Of course, we’re sure you know that there’s more to conflict than simple violence or physical altercations. No, conflict in a novel must be more than that in order to engage a reader for the length of an entire book.
It helps, perhaps, that there is several kinds of conflict to consider. There’s the internal conflict, which leads to character growth. There’s the external conflict, which can come in many forms, but should ultimately lead back, somehow, into the internal conflict – external events acting on the character(s) should make them want or need to change. Conflict can come in a series of obstacles that your protagonist needs to overcome before reaching the ultimate end of the story. Conflict can be overt, but it can also be present in subtext too. And finally, and perhaps most effectively, conflict can be found in dialogue
The classic types of external conflict are as follows (and our apologies if you zone out or have horrible flashbacks to english class like we did writing this): Man versus Man (conflict between two or more characters, often via dialogue or violence), Man versus Nature (conflict that pits the character against nature, such as in a survival story), Man versus Supernatural (conflict between a character and elements outside of the natural realm), Man versus Technology, and Man versus Destiny (a character struggles to break free of a predetermined path to their life).
One start (only a start, mind you) to consider when adding conflict to your novel is what genre you are writing in. For example, mysteries require an external conflict where a crime must be solved, but this can also include internal conflicts in the form of personal relationships. Romance novels often involve two people struggling to reconcile a romantic relationship when various internal and external forces are trying to pull them apart.
Thriller novels need high stakes conflicts – the risk of harm or death to the protagonist or his/her loved ones. Science fiction an fantasy can have many kinds of conflict from sword fights to questions about the morality of creating artificial life. Finally, literary stories often revolve primarily around internal conflict.
Conflict should be found in every part of your novel. It should start with the novel, where the story starts at or just before a moment of crisis. Opening conflict should generate consequences for the protagonist(s), which lead to more conflict as they try to overcome them. Some conflicts run through the book unresolved until the end. That’s okay, and even a requirement in some cases.
One example we read about pacing went something like this: a character, let’s call him John, finds that his computer is failing on him. Rather than replace it, he buys a new one. However, a hacker find’s John’s old computer and repairs it, then steals his identity from the old hard drive. Now, John finds himself in a lot of trouble: he is in debt, he loses his job, maybe even ends up in jail. With no job, he can’t afford rent and soon finds himself homeless. Although this is tragic, of course it can’t end here: he meets a woman we’ll call Sue, who is also homeless, perhaps a widow or the victim of abuse, and is also pregnant. John finds that he cares deeply for Sue and attempts to help her and her unborn child, but she has different ideas on how best to survive while homeless. Will they end up together or be pushed apart by circumstance?

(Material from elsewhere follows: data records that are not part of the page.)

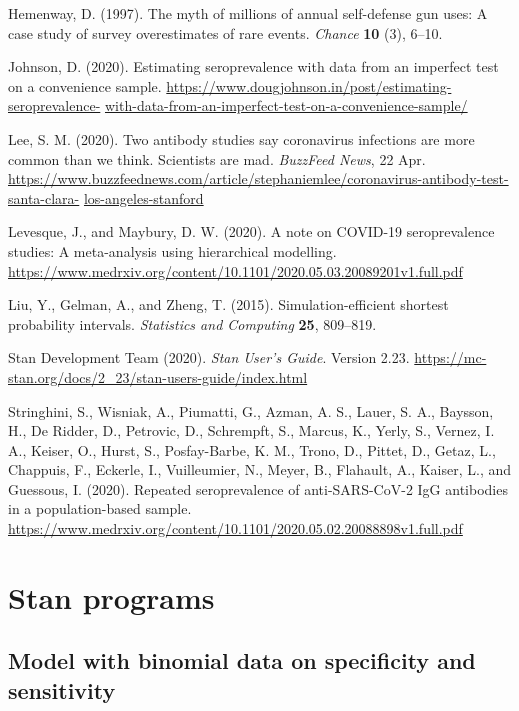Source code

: \documentclass[11pt]{article}
\begin{document}
\bibitem Hemenway, D. (1997).  The myth of millions of annual
  self-defense gun uses: A case study of survey overestimates of rare
  events.  {\em Chance} {\bf 10} (3), 6--10.

\bibitem Johnson, D. (2020).  Estimating seroprevalence with data from
  an imperfect test on a convenience sample.  {\small
    \url{https://www.dougjohnson.in/post/estimating-seroprevalence-}} {\small \url{with-data-from-an-imperfect-test-on-a-convenience-sample/}}

\bibitem Lee, S. M. (2020).  Two antibody studies say coronavirus
  infections are more common than we think. Scientists are mad.  {\em
    BuzzFeed News}, 22 Apr.  {\small \url{https://www.buzzfeednews.com/article/stephaniemlee/coronavirus-antibody-test-santa-clara-}} {\small \url{los-angeles-stanford}}

\bibitem Levesque, J., and Maybury, D. W. (2020).  A note on COVID-19
  seroprevalence studies: A meta-analysis using hierarchical
  modelling.  {\small
    \url{https://www.medrxiv.org/content/10.1101/2020.05.03.20089201v1.full.pdf}}

\bibitem Liu, Y., Gelman, A., and Zheng, T. (2015).
  Simulation-efficient shortest probability intervals. {\em Statistics
    and Computing} {\bf 25}, 809--819.

\bibitem Stan Development Team (2020). {\em Stan User's Guide}. Version
  2.23. {\small \url{https://mc-stan.org/docs/2_23/stan-users-guide/index.html}}

\bibitem Stringhini, S., Wisniak, A., Piumatti, G., Azman, A. S.,
  Lauer, S. A., Baysson, H., De Ridder, D., Petrovic, D., Schrempft,
  S., Marcus, K., Yerly, S., Vernez, I. A., Keiser, O., Hurst, S.,
  Posfay-Barbe, K. M., Trono, D., Pittet, D., Getaz, L., Chappuis, F.,
  Eckerle, I., Vuilleumier, N., Meyer, B., Flahault, A., Kaiser, L.,
  and Guessous, I. (2020).  Repeated seroprevalence of anti-SARS-CoV-2
  IgG antibodies in a population-based sample.  {\small
    \url{https://www.medrxiv.org/content/10.1101/2020.05.02.20088898v1.full.pdf}}

\pagebreak
\appendix

\section{Stan programs}

\subsection{Model with binomial data on specificity and sensitivity}\label{stan2}
\end{document}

Of course, none of the above really matters if you don’t care about either John or Sue. Making your characters someone that the reader feels sympathy or empathy for is key, because it’s a lot more fun to read about characters we care for in horrible situations that they somehow struggle out of. Good drama is made up of things that matter and affect a wide range of people.
So how should you add conflict to your story? Find your protagonist’s achilles heel and stomp on it. Find out what makes them tick, what their greatest weakness is, and exploit it. Keep putting them into situation after situation, until it seems impossible that they can get out, and then let them grow to a point where they can. After all that, your reader is sure to be rooting for them… And for you.